Nous venons d'annoncer de bons résultats, et nous en profitons pour anticiper. Il y a déjà huit mois, nous avons relancé notre usine à Singapour, mise en sommeil lors de la crise, et, pourtant, on ne verra les premières plaques de silicium sur isolant sortir pour la certification qu'à la fin de l'année. C'est long, mais nous pourrons ensuite augmenter progressivement nos capacités de production. Nous devons, par ailleurs, finaliser les extensions de capacités en France : le site de Bernin I est saturé, celui de Bernin II le sera l'an prochain. Nous devons donc faire des investissements de capacités si nous voulons suivre la demande. Nous disposons de visibilité grâce à des contrats à long terme avec nos clients. Ces derniers veulent s'assurer de la disponibilité des produits. Nos contrats sont au minimum d'une durée d'un an et certains partenaires demandent des accords pluriannuels. Nous avons à nous assurer de la disponibilité du silicium. Il n'existe que cinq fabricants dans le monde. Le coût de cette matière première monte, mais nous sommes capables de répercuter la hausse sur nos prix de vente.
Qu'est-ce qui va soutenir votre croissance au cours des prochaines années ? Comment voyez-vous Soitec dans cinq ans ?
Je pense que nous avons refermé le chapitre de la recovery ; nous ouvrons celui de la croissance, et cela va durer. Nos familles de produits, destinées à différentes applications, ciblent quatre marchés : le smartphone, l'automobile, les serveurs informatiques pour le cloud et l'Internet des objets. Nous allons profiter d'une vague de croissance à long terme. Ainsi, bien que le marché des smartphones, moteur de notre redressement, soit stable, il reste pour nous une source de croissance : dans chaque appareil, la surface de SOI croît avec les nouvelles générations et les nouvelles fonctions, avec la 4G puis la 5G, avec bientôt les amplificateurs et les filtres en plus des interrupteurs et des antennes. Nous allons également proposer un nouveau substrat basé non plus sur le silicium mais sur un matériau piézo-électrique. Nos perspectives sont également portées par nos trois autres marchés dans lesquels la logique est la même. Celui de l'automobile prendra plus de temps, mais il sera conséquent pour nous. Nous avons un partenaire historique dans ce domaine, NXP, et nous travaillons également avec Mobileye. En ce qui concerne les objets connectés, Soitec est, par exemple, présent dans l'assistant d'Amazon, Alexa, et des constructeurs, comme BMW, ont annoncé son intégration à certains modèles de voitures. Quand on rêve à ce que sera le futur dans la santé, la mobilité, la maison ou dans notre façon de travailler, rien ne se fera sans Soitec, ou alors il faudra rêver différemment.

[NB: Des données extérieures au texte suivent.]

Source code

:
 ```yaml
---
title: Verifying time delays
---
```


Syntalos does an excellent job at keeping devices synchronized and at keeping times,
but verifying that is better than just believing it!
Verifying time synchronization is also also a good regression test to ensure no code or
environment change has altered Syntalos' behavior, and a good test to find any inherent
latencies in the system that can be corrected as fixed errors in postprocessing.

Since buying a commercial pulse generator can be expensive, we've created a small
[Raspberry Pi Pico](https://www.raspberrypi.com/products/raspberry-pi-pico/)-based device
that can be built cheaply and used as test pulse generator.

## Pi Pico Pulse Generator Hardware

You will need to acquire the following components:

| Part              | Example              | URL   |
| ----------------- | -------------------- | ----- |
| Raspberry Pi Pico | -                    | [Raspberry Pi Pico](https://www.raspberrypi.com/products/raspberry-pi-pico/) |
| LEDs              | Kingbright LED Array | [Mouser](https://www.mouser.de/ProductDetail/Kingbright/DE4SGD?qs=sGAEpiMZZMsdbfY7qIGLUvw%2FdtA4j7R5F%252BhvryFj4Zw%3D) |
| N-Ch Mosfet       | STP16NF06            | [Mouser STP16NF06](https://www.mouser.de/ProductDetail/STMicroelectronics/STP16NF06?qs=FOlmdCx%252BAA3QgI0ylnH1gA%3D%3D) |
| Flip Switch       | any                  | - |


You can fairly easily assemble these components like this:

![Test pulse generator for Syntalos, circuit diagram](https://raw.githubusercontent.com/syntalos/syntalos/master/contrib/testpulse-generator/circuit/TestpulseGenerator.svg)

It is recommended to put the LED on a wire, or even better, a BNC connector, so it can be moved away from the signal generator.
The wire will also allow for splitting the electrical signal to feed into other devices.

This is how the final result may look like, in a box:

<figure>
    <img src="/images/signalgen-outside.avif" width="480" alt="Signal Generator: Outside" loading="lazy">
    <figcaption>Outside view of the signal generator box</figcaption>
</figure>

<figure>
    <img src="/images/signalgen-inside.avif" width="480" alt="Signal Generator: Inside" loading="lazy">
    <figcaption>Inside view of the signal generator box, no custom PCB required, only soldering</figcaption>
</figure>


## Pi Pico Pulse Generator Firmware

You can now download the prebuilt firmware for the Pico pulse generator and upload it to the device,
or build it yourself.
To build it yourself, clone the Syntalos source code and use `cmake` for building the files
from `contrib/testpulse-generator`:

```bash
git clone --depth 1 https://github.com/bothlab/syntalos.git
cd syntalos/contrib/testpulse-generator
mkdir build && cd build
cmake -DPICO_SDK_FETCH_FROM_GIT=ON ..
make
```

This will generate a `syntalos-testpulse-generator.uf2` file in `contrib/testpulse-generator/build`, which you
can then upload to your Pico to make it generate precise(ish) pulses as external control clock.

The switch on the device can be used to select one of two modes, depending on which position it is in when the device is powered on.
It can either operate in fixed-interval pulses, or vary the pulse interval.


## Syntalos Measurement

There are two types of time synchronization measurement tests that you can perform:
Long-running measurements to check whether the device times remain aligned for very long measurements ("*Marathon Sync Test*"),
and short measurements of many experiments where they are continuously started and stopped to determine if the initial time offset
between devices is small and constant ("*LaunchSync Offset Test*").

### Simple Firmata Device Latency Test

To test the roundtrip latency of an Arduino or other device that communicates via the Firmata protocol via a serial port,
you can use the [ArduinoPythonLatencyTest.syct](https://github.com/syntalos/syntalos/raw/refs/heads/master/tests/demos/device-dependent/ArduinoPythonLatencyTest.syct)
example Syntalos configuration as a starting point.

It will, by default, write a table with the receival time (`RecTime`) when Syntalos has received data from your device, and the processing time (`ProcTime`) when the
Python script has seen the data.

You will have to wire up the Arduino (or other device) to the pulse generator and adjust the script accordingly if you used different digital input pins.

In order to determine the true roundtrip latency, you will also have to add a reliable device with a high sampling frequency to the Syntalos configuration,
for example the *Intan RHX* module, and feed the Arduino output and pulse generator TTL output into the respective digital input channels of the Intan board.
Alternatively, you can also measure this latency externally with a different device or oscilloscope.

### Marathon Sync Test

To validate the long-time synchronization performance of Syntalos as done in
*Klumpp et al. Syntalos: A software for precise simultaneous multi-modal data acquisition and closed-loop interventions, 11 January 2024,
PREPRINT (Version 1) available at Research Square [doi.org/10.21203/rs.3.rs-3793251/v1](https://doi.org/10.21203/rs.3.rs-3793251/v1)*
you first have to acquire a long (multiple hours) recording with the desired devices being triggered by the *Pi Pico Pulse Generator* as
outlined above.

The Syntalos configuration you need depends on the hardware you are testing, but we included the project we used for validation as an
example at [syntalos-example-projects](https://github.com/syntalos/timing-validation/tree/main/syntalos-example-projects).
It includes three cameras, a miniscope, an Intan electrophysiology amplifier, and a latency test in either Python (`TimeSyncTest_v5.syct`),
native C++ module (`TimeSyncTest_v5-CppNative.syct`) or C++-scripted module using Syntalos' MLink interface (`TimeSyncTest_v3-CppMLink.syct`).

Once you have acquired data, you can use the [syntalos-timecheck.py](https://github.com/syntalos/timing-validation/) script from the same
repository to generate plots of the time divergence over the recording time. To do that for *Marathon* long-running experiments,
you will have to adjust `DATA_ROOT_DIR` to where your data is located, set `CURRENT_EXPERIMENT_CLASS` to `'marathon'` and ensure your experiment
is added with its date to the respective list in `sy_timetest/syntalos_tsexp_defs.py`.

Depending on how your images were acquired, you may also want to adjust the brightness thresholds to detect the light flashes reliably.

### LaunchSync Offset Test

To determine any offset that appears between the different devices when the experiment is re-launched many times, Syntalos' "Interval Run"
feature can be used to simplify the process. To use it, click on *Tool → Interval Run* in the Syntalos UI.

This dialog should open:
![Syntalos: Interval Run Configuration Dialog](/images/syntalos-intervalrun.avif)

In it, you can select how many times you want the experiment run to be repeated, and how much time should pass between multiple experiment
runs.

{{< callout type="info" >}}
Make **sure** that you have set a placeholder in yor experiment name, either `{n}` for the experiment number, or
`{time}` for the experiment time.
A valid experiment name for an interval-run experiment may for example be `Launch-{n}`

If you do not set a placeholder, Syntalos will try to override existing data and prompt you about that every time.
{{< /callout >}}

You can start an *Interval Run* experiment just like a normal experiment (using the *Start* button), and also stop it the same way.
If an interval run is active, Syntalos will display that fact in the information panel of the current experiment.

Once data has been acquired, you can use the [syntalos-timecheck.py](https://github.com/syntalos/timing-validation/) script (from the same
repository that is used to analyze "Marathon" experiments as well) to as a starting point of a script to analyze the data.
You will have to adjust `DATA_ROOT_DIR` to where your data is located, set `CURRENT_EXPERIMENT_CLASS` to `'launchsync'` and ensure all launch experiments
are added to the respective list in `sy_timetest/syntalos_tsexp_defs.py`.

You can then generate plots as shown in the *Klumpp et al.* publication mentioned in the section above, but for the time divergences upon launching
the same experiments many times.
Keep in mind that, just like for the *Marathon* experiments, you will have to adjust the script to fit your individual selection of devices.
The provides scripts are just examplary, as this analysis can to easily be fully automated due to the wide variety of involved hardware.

Sera-t-il nécessaireque Soitec s'adosse ?
La question pouvait se poser en 2015, mais Bpifrance, CEA et NSIG ont soutenu notre stratégie visant à devenir le numéro un mondial des matériaux semi-conducteurs innovants. Nous ne sommes qu'au début de notre courbe de croissance. Bien sûr, nous allons représenter de plus en plus de valeur et d'intérêt pour certains acteurs, mais notre ambition est de continuer de façon indépendante.
Pensez-vous que la France et l'Europe défendent assez l'industrie des semi-conducteurs face aux Etats-Unis ou à la Chine ?
Soitec, porte-parole, pousse l'Europe, notamment via l'IPCEI, programme d'intérêt européen commun, à soutenir les acteurs européens de la filière. Il faut que les pouvoirs publics comprennent l'enjeu des semi-conducteurs pour toutes les industries. Ils constituent la colonne vertébrale de la transformation de nombreux domaines. Il existe une volonté concrète de l'Europe de s'impliquer. Les modalités de son action sont en cours de définition et le message est très positif. La R&D européenne est bien protégée, mais les lignes de production, les usines et les entreprises doivent l'être aussi, car elles sont stratégiques.